The result should be a full, exact repeat of the entries, free of pictures.

== == ==

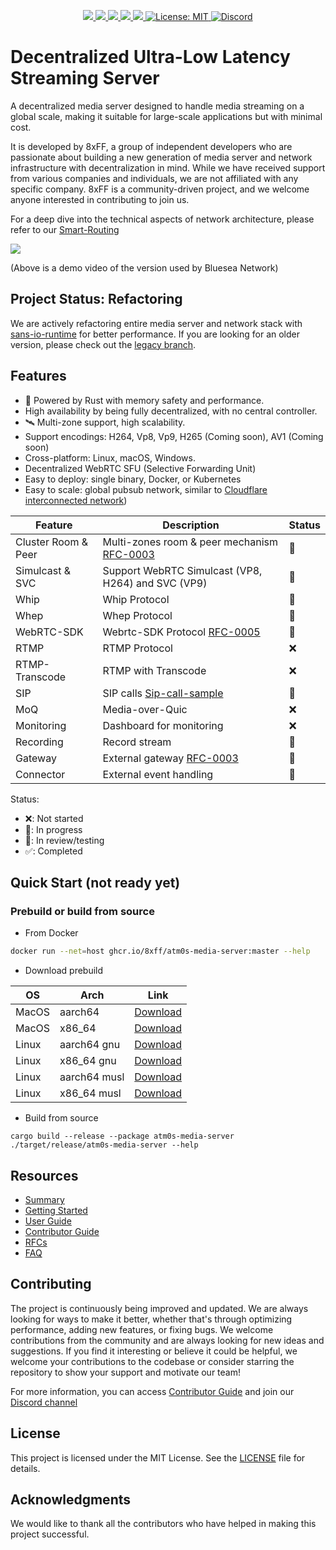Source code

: <p align="center">
 <a href="https://github.com/8xFF/atm0s-media-server/actions">
  <img src="https://github.com/8xFF/atm0s-media-server/actions/workflows/rust.yml/badge.svg?branch=master">
 </a>
 <a href="https://codecov.io/gh/8xff/atm0s-media-server">
  <img src="https://codecov.io/gh/8xff/atm0s-media-server/branch/master/graph/badge.svg">
 </a>
 <a href="https://deps.rs/repo/github/8xff/atm0s-media-server">
  <img src="https://deps.rs/repo/github/8xff/atm0s-media-server/status.svg">
 </a>
 <a href="https://crates.io/crates/atm0s-media-server">
  <img src="https://img.shields.io/crates/v/atm0s-media-server.svg">
 </a>
 <a href="https://docs.rs/atm0s-media-server">
  <img src="https://docs.rs/atm0s-media-server/badge.svg">
 </a>
 <a href="https://github.com/8xFF/atm0s-media-server/blob/master/LICENSE">
  <img src="https://img.shields.io/badge/license-MIT-blue" alt="License: MIT">
 </a>
 <a href="https://discord.gg/qXr5zxsJWp">
  <img src="https://img.shields.io/discord/1173844241542287482?logo=discord" alt="Discord">
 </a>
</p>

# Decentralized Ultra-Low Latency Streaming Server

A decentralized media server designed to handle media streaming on a global scale, making it suitable for large-scale applications but with minimal cost.

It is developed by 8xFF, a group of independent developers who are passionate about building a new generation of media server and network infrastructure with decentralization in mind. While we have received support from various companies and individuals, we are not affiliated with any specific company. 8xFF is a community-driven project, and we welcome anyone interested in contributing to join us.

For a deep dive into the technical aspects of network architecture, please refer to our [Smart-Routing](https://github.com/8xFF/atm0s-sdn/blob/master/docs/smart_routing.md)

[<img src="https://img.youtube.com/vi/QF8ZJq9xuSU/hqdefault.jpg"
/>](https://www.youtube.com/embed/QF8ZJq9xuSU)

(Above is a demo video of the version used by Bluesea Network)

## Project Status: Refactoring

We are actively refactoring entire media server and network stack with [sans-io-runtime](https://github.com/8xff/sans-io-runtime) for better performance. If you are looking for an older version, please check out the [legacy branch](https://github.com/8xFF/atm0s-media-server/tree/legacy).

## Features

- 🚀 Powered by Rust with memory safety and performance.
- High availability by being fully decentralized, with no central controller.
- 🛰️ Multi-zone support, high scalability.
- Support encodings: H264, Vp8, Vp9, H265 (Coming soon), AV1 (Coming soon)
- Cross-platform: Linux, macOS, Windows.
- Decentralized WebRTC SFU (Selective Forwarding Unit)
- Easy to deploy: single binary, Docker, or Kubernetes
- Easy to scale: global pubsub network, similar to [Cloudflare interconnected network](https://blog.cloudflare.com/announcing-cloudflare-calls/))

| Feature             | Description                                                                       | Status |
| ------------------- | --------------------------------------------------------------------------------- | ------ |
| Cluster Room & Peer | Multi-zones room & peer mechanism [RFC-0003](https://github.com/8xFF/rfcs/pull/3) | 🚀     |
| Simulcast & SVC     | Support WebRTC Simulcast (VP8, H264) and SVC (VP9)                                | 🚀     |
| Whip                | Whip Protocol                                                                     | 🚀     |
| Whep                | Whep Protocol                                                                     | 🚀     |
| WebRTC-SDK          | Webrtc-SDK Protocol [RFC-0005](https://github.com/8xFF/rfcs/pull/5)               | 🚀     |
| RTMP                | RTMP Protocol                                                                     | ❌     |
| RTMP-Transcode      | RTMP with Transcode                                                               | ❌     |
| SIP                 | SIP calls [Sip-call-sample](https://github.com/8xFF/atm0s-media-sip-call-sample)  | 🚀     |
| MoQ                 | Media-over-Quic                                                                   | ❌     |
| Monitoring          | Dashboard for monitoring                                                          | ❌     |
| Recording           | Record stream                                                                     | 🚀     |
| Gateway             | External gateway [RFC-0003](https://github.com/8xFF/rfcs/pull/3)                  | 🚀     |
| Connector           | External event handling                                                           | 🚀     |

Status:

- ❌: Not started
- 🚧: In progress
- 🚀: In review/testing
- ✅: Completed

## Quick Start (not ready yet)

### Prebuild or build from source

- From Docker

```bash
docker run --net=host ghcr.io/8xff/atm0s-media-server:master --help
```

- Download prebuild

| OS    | Arch         | Link                                                                                                                          |
| ----- | ------------ | ----------------------------------------------------------------------------------------------------------------------------- |
| MacOS | aarch64      | [Download](https://github.com/8xFF/atm0s-media-server/releases/download/latest/atm0s-media-server-aarch64-apple-darwin)       |
| MacOS | x86_64       | [Download](https://github.com/8xFF/atm0s-media-server/releases/download/latest/atm0s-media-server-x86_64-apple-darwin)        |
| Linux | aarch64 gnu  | [Download](https://github.com/8xFF/atm0s-media-server/releases/download/latest/atm0s-media-server-aarch64-unknown-linux-gnu)  |
| Linux | x86_64 gnu   | [Download](https://github.com/8xFF/atm0s-media-server/releases/download/latest/atm0s-media-server-x86_64-unknown-linux-gnu)   |
| Linux | aarch64 musl | [Download](https://github.com/8xFF/atm0s-media-server/releases/download/latest/atm0s-media-server-aarch64-unknown-linux-musl) |
| Linux | x86_64 musl  | [Download](https://github.com/8xFF/atm0s-media-server/releases/download/latest/atm0s-media-server-x86_64-unknown-linux-musl)  |

- Build from source

```
cargo build --release --package atm0s-media-server
./target/release/atm0s-media-server --help
```

## Resources

- [Summary](./docs/SUMMARY.md)
- [Getting Started](./docs/getting-started/README.md)
- [User Guide](./docs/user-guide/README.md)
- [Contributor Guide](./docs/contributor-guide/README.md)
- [RFCs](https://github.com/8xff/RFCs)
- [FAQ](./docs/getting-started/faq.md)

## Contributing

The project is continuously being improved and updated. We are always looking for ways to make it better, whether that's through optimizing performance, adding new features, or fixing bugs. We welcome contributions from the community and are always looking for new ideas and suggestions. If you find it interesting or believe it could be helpful, we welcome your contributions to the codebase or consider starring the repository to show your support and motivate our team!

For more information, you can access [Contributor Guide](./docs/contributor-guide/README.md) and join our [Discord channel](https://discord.gg/qXr5zxsJWp)

## License

This project is licensed under the MIT License. See the [LICENSE](LICENSE) file for details.

## Acknowledgments

We would like to thank all the contributors who have helped in making this project successful.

== == ==

- _Finished exercise_:
Source code

: <p align="center">
 <a href="https://github.com/8xFF/atm0s-media-server/actions">
  <img src="https://github.com/8xFF/atm0s-media-server/actions/workflows/rust.yml/badge.svg?branch=master">
 </a>
 <a href="https://codecov.io/gh/8xff/atm0s-media-server">
  <img src="https://codecov.io/gh/8xff/atm0s-media-server/branch/master/graph/badge.svg">
 </a>
 <a href="https://deps.rs/repo/github/8xff/atm0s-media-server">
  <img src="https://deps.rs/repo/github/8xff/atm0s-media-server/status.svg">
 </a>
 <a href="https://crates.io/crates/atm0s-media-server">
  <img src="https://img.shields.io/crates/v/atm0s-media-server.svg">
 </a>
 <a href="https://docs.rs/atm0s-media-server">
  <img src="https://docs.rs/atm0s-media-server/badge.svg">
 </a>
 <a href="https://github.com/8xFF/atm0s-media-server/blob/master/LICENSE">
  <img src="https://img.shields.io/badge/license-MIT-blue" alt="License: MIT">
 </a>
 <a href="https://discord.gg/qXr5zxsJWp">
  <img src="https://img.shields.io/discord/1173844241542287482?logo=discord" alt="Discord">
 </a>
</p>

# Decentralized Ultra-Low Latency Streaming Server

A decentralized media server designed to handle media streaming on a global scale, making it suitable for large-scale applications but with minimal cost.

It is developed by 8xFF, a group of independent developers who are passionate about building a new generation of media server and network infrastructure with decentralization in mind. While we have received support from various companies and individuals, we are not affiliated with any specific company. 8xFF is a community-driven project, and we welcome anyone interested in contributing to join us.

For a deep dive into the technical aspects of network architecture, please refer to our [Smart-Routing](https://github.com/8xFF/atm0s-sdn/blob/master/docs/smart_routing.md)

[<img src="https://img.youtube.com/vi/QF8ZJq9xuSU/hqdefault.jpg"
/>](https://www.youtube.com/embed/QF8ZJq9xuSU)

(Above is a demo video of the version used by Bluesea Network)

## Project Status: Refactoring

We are actively refactoring entire media server and network stack with [sans-io-runtime](https://github.com/8xff/sans-io-runtime) for better performance. If you are looking for an older version, please check out the [legacy branch](https://github.com/8xFF/atm0s-media-server/tree/legacy).

## Features

- 🚀 Powered by Rust with memory safety and performance.
- High availability by being fully decentralized, with no central controller.
- 🛰️ Multi-zone support, high scalability.
- Support encodings: H264, Vp8, Vp9, H265 (Coming soon), AV1 (Coming soon)
- Cross-platform: Linux, macOS, Windows.
- Decentralized WebRTC SFU (Selective Forwarding Unit)
- Easy to deploy: single binary, Docker, or Kubernetes
- Easy to scale: global pubsub network, similar to [Cloudflare interconnected network](https://blog.cloudflare.com/announcing-cloudflare-calls/))

| Feature             | Description                                                                       | Status |
| ------------------- | --------------------------------------------------------------------------------- | ------ |
| Cluster Room & Peer | Multi-zones room & peer mechanism [RFC-0003](https://github.com/8xFF/rfcs/pull/3) | 🚀     |
| Simulcast & SVC     | Support WebRTC Simulcast (VP8, H264) and SVC (VP9)                                | 🚀     |
| Whip                | Whip Protocol                                                                     | 🚀     |
| Whep                | Whep Protocol                                                                     | 🚀     |
| WebRTC-SDK          | Webrtc-SDK Protocol [RFC-0005](https://github.com/8xFF/rfcs/pull/5)               | 🚀     |
| RTMP                | RTMP Protocol                                                                     | ❌     |
| RTMP-Transcode      | RTMP with Transcode                                                               | ❌     |
| SIP                 | SIP calls [Sip-call-sample](https://github.com/8xFF/atm0s-media-sip-call-sample)  | 🚀     |
| MoQ                 | Media-over-Quic                                                                   | ❌     |
| Monitoring          | Dashboard for monitoring                                                          | ❌     |
| Recording           | Record stream                                                                     | 🚀     |
| Gateway             | External gateway [RFC-0003](https://github.com/8xFF/rfcs/pull/3)                  | 🚀     |
| Connector           | External event handling                                                           | 🚀     |

Status:

- ❌: Not started
- 🚧: In progress
- 🚀: In review/testing
- ✅: Completed

## Quick Start (not ready yet)

### Prebuild or build from source

- From Docker

```bash
docker run --net=host ghcr.io/8xff/atm0s-media-server:master --help
```

- Download prebuild

| OS    | Arch         | Link                                                                                                                          |
| ----- | ------------ | ----------------------------------------------------------------------------------------------------------------------------- |
| MacOS | aarch64      | [Download](https://github.com/8xFF/atm0s-media-server/releases/download/latest/atm0s-media-server-aarch64-apple-darwin)       |
| MacOS | x86_64       | [Download](https://github.com/8xFF/atm0s-media-server/releases/download/latest/atm0s-media-server-x86_64-apple-darwin)        |
| Linux | aarch64 gnu  | [Download](https://github.com/8xFF/atm0s-media-server/releases/download/latest/atm0s-media-server-aarch64-unknown-linux-gnu)  |
| Linux | x86_64 gnu   | [Download](https://github.com/8xFF/atm0s-media-server/releases/download/latest/atm0s-media-server-x86_64-unknown-linux-gnu)   |
| Linux | aarch64 musl | [Download](https://github.com/8xFF/atm0s-media-server/releases/download/latest/atm0s-media-server-aarch64-unknown-linux-musl) |
| Linux | x86_64 musl  | [Download](https://github.com/8xFF/atm0s-media-server/releases/download/latest/atm0s-media-server-x86_64-unknown-linux-musl)  |

- Build from source

```
cargo build --release --package atm0s-media-server
./target/release/atm0s-media-server --help
```

## Resources

- [Summary](./docs/SUMMARY.md)
- [Getting Started](./docs/getting-started/README.md)
- [User Guide](./docs/user-guide/README.md)
- [Contributor Guide](./docs/contributor-guide/README.md)
- [RFCs](https://github.com/8xff/RFCs)
- [FAQ](./docs/getting-started/faq.md)

## Contributing

The project is continuously being improved and updated. We are always looking for ways to make it better, whether that's through optimizing performance, adding new features, or fixing bugs. We welcome contributions from the community and are always looking for new ideas and suggestions. If you find it interesting or believe it could be helpful, we welcome your contributions to the codebase or consider starring the repository to show your support and motivate our team!

For more information, you can access [Contributor Guide](./docs/contributor-guide/README.md) and join our [Discord channel](https://discord.gg/qXr5zxsJWp)

## License

This project is licensed under the MIT License. See the [LICENSE](LICENSE) file for details.

## Acknowledgments

We would like to thank all the contributors who have helped in making this project successful.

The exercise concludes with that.